Enviada em 12/01/2022

De acordo com a Constituição federal brasileira de 1988, “todos são iguais perante a lei, sem distinção de qualquer natureza, garantindo se aos brasileiros e estrangeiros regentes do País a igualdade”. Mas, na prática, notaremos o deficit relacionado a inclusão de pessoas com autismo no Brasil.
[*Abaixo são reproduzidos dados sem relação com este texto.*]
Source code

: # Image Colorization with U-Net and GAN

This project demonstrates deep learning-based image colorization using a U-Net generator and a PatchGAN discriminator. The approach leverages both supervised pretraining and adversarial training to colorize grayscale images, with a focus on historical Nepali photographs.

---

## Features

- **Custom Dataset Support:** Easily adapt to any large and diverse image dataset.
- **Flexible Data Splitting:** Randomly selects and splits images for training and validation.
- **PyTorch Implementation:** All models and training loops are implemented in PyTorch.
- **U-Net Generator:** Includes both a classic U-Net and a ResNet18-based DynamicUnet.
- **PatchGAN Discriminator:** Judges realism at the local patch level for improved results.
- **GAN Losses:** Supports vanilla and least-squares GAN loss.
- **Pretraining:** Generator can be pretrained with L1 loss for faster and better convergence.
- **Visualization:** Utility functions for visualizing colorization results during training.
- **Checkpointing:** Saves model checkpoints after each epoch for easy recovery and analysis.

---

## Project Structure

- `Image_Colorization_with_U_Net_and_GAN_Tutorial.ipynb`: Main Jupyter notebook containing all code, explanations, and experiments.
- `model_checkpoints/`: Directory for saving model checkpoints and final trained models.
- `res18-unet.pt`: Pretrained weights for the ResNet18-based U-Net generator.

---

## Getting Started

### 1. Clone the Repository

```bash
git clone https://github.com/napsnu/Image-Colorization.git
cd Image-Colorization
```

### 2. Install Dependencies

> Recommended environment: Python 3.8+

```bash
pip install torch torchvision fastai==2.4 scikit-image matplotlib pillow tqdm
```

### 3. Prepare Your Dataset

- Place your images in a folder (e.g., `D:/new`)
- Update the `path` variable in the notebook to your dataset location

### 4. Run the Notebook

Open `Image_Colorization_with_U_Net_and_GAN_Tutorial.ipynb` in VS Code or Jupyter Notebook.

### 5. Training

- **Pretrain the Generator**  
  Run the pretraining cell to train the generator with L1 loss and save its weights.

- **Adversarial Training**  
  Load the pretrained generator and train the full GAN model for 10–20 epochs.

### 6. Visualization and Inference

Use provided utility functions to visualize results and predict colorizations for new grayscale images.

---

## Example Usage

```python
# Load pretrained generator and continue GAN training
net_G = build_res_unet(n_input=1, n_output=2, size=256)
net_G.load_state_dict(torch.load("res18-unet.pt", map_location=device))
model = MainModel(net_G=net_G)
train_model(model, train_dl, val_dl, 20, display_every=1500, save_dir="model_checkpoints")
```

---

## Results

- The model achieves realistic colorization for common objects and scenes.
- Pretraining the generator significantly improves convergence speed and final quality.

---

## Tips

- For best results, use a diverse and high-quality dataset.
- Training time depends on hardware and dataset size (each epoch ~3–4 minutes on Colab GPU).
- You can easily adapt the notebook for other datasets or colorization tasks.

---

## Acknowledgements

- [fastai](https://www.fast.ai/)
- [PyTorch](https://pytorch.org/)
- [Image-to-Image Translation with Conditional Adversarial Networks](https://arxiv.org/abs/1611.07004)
Em primeira análise, a sociedade vê o autista como alguém incapaz, e o acaba excluindo de atividades sociais. Isso acaba sendo um pensamento equivoco, sendo que na maioria dos casos quem tem esse problema, possui dificuldade na comunicação. Na série americana “The Good Doctor” conseguimos ver a ocorrência dessa discriminação, pois conta a história de um médico autista que busca provar que é tão intelectualmente capaz quanto os médicos considerados ‘’normais’’. Ao longo da trama, ele prova-se mais capacitado do que todos os médicos que o subjugaram, apesar de sua comunicação debilitada.

Além disso, uma outra causa da exclusão social sofrida pelo indivíduo autista apresenta-se no fato de a população não saber lidar com quem sofre dessa síndrome; afinal, é comum agir com ignorância diante daquilo que não se tem conhecimento. Isso fica evidente, por exemplo, nas escolas que não abordaram o tema autismo com as crianças e estas, por falta de instrução, evitam contato com os colegas que têm essa síndrome por não saberem como agir. Notamos tamanha importância do problema quando os números de pessoas com autismo são maiores que de pessoas com AIDS, câncer e diabetes e os números de campanhas beneficentes são muito maiores que a de pessoas com autismo.
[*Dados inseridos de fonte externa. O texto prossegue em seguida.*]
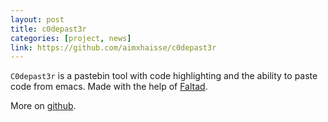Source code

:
 ```yaml
---
layout: post
title: c0depast3r
categories: [project, news]
link: https://github.com/aimxhaisse/c0depast3r
---
```


`C0depast3r` is a pastebin tool with code highlighting and the ability
to paste code from emacs. Made with the help of
[Faltad](http://faltad.sbrk.org).

More on [github](https://github.com/aimxhaisse/c0depast3r).
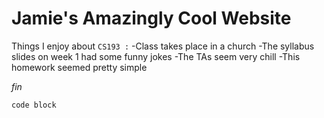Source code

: # Jamie's Amazingly Cool Website

Things I enjoy about `CS193 :`
-Class takes place in a church
-The syllabus slides on week 1 had some funny jokes
-The TAs seem very chill
-This homework seemed pretty simple

  _fin_
```
code block
```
Diante do problema, ele não deveria ser ignorado tamanha a proporção tomada. Deve ser tomado como ponto de resolução do problema as escolas, pois é onde se encontra a raiz do problema por conta da falta de instrução, usando os professores como mentores de conscientização de seus alunos por meio de trabalhos curriculares. Obtendo o discernimento do problema ele não se disseminara para o futuro.